The devil is in the details when choosing the right place to stay for any given pilgrim: prices range from free (for camping and some albergues) to expensive (for hotels with 4 or 5 stars). Everyone has their own “right choice” based on their personality, schedule, budget, privacy needs, and risk tolerance.
While accommodations of all types are common along the Path, they are NOT everywhere, nor do they provide an unlimited resource. Some sections of el Camino might include 15 to 20-kilometers (9 to 12-miles) with few, or even no, “official” places to spend the night. Each of these etapas (or stages in English) has its own set of terrain and services. Careful planning that includes what time a peregrino expects to arrive at a place, whether or not reservations are accepted, the difficulty of the terrain involved, and a bit of “Kentucky windage” to allow for the delays that are a normal part of each day’s hike is an ABSOLUTE NECESSITY.

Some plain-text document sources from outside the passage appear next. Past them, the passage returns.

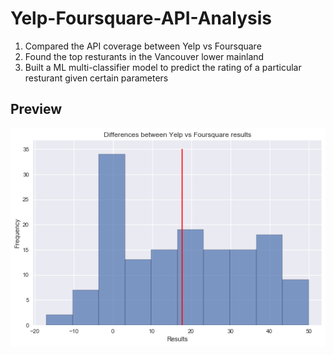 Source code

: # Yelp-Foursquare-API-Analysis

1. Compared the API coverage between Yelp vs Foursquare
2. Found the top resturants in the Vancouver lower mainland
3. Built a ML multi-classifier model to predict the rating of a particular resturant given certain parameters


## Preview
![Histogram of yelp vs foursquare api results](https://raw.githubusercontent.com/wintersleepmachine/Yelp-Foursquare-API-Analysis/master/yelpfoursquare.png)
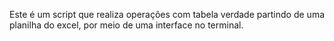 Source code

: Este é um script que realiza operações com tabela verdade partindo de uma planilha do excel, por meio de uma interface no terminal.
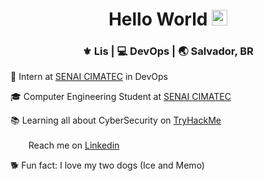 <div align="center">
  <h1> Hello World <img src="https://media.giphy.com/media/hvRJCLFzcasrR4ia7z/giphy.gif" width="25px"></h1>
</div>


<div align="center">
<h3> ⚜️ Lis | 💻 DevOps | 🌏 Salvador, BR </h3> 
</div>


💼 Intern at [SENAI CIMATEC](http://www.senaicimatec.com.br/) in DevOps

🎓 Computer Engineering Student at [SENAI CIMATEC](http://www.senaicimatec.com.br/)

📚 Learning all about CyberSecurity on [TryHackMe](https://tryhackme.com/p/LisAzevedo) 

<a href="https://www.linkedin.com/in/lis-azevedo/"><img height="17" src="https://raw.githubusercontent.com/trinwin/trinwin/master/icons/linkedin.png?raw=true"></a>&nbsp;&nbsp; Reach me on [Linkedin](https://www.linkedin.com/in/leonardo-andrade-santana-940a38172/)

🐕 Fun fact: I love my two dogs (Ice and Memo)
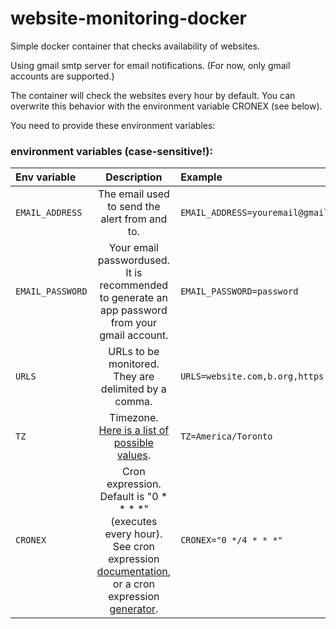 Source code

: # website-monitoring-docker

Simple docker container that checks availability of websites.

Using gmail smtp server for email notifications. (For now, only gmail accounts are supported.)

The container will check the websites every hour by default. You can overwrite this behavior with the environment variable CRONEX (see below).

You need to provide these environment variables:

### environment variables (case-sensitive!):
| Env variable | Description | Example |
| :------------- | :----------: | :----------- |
| `EMAIL_ADDRESS` | The email used to send the alert from and to. | `EMAIL_ADDRESS=youremail@gmail.com` |
| `EMAIL_PASSWORD` | Your email passwordused. It is recommended to generate an app password from your gmail account. | `EMAIL_PASSWORD=password` |
| `URLS` | URLs to be monitored. They are delimited by a comma. | `URLS=website.com,b.org,https://c.io` |
| `TZ` | Timezone. [Here is a list of possible values](https://en.wikipedia.org/wiki/List_of_tz_database_time_zones "Wikipedia's list of timezones"). | `TZ=America/Toronto` |
| `CRONEX` | Cron expression. Default is "0 * * * *" (executes every hour). See cron expression [documentation](https://docs.oracle.com/cd/E12058_01/doc/doc.1014/e12030/cron_expressions.htm), or a cron expression [generator](https://crontab.cronhub.io/). | `CRONEX="0 */4 * * *"` |

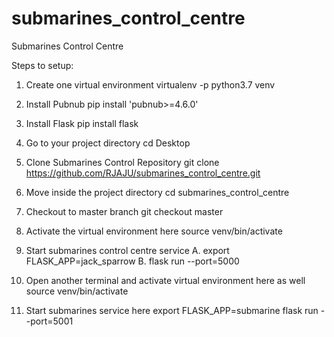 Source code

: # submarines_control_centre
Submarines Control Centre

Steps to setup:
1. Create one virtual environment
   virtualenv -p python3.7 venv

2. Install Pubnub
   pip install 'pubnub>=4.6.0'

3. Install Flask
   pip install flask

4. Go to your project directory
   cd Desktop

5. Clone Submarines Control Repository
   git clone https://github.com/RJAJU/submarines_control_centre.git

6. Move inside the project directory
   cd submarines_control_centre

7. Checkout to master branch
   git checkout master

8. Activate the virtual environment here
   source venv/bin/activate

9. Start submarines control centre service
   A. export FLASK_APP=jack_sparrow
   B. flask run --port=5000

10. Open another terminal and activate virtual environment here as well
    source venv/bin/activate

11. Start submarines service here
    export FLASK_APP=submarine
    flask run --port=5001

An example: the line of peregrinos awaiting the opening of the albergue for us to claim a bunk for the night can be daunting, indeed, when only a few bunks are available. When I arrived at Albergue “Santa Ana” in Pasai Donibane at what I planned to be the end of my first day’s hike from Irun to Pasai in 2018, I found a crowd of people ahead of me, each one hoping for one of the 14 bunks available. I got the last one, in part because other peregrinos and the albergue’s volunteers chose to care for the “senior peregrino,” a mere 72 years old at the time, and find an alternate place for a younger person. It was confusing as all get out, but the result was much appreciated at the time.
Today, however, I realize that my poor planning and execution (I stopped for a leisurely lunch rather than get in line early) SHOULD have made me the pilgrim finding an alternate place to stay. And I would have been without some “that poor old man” ageism.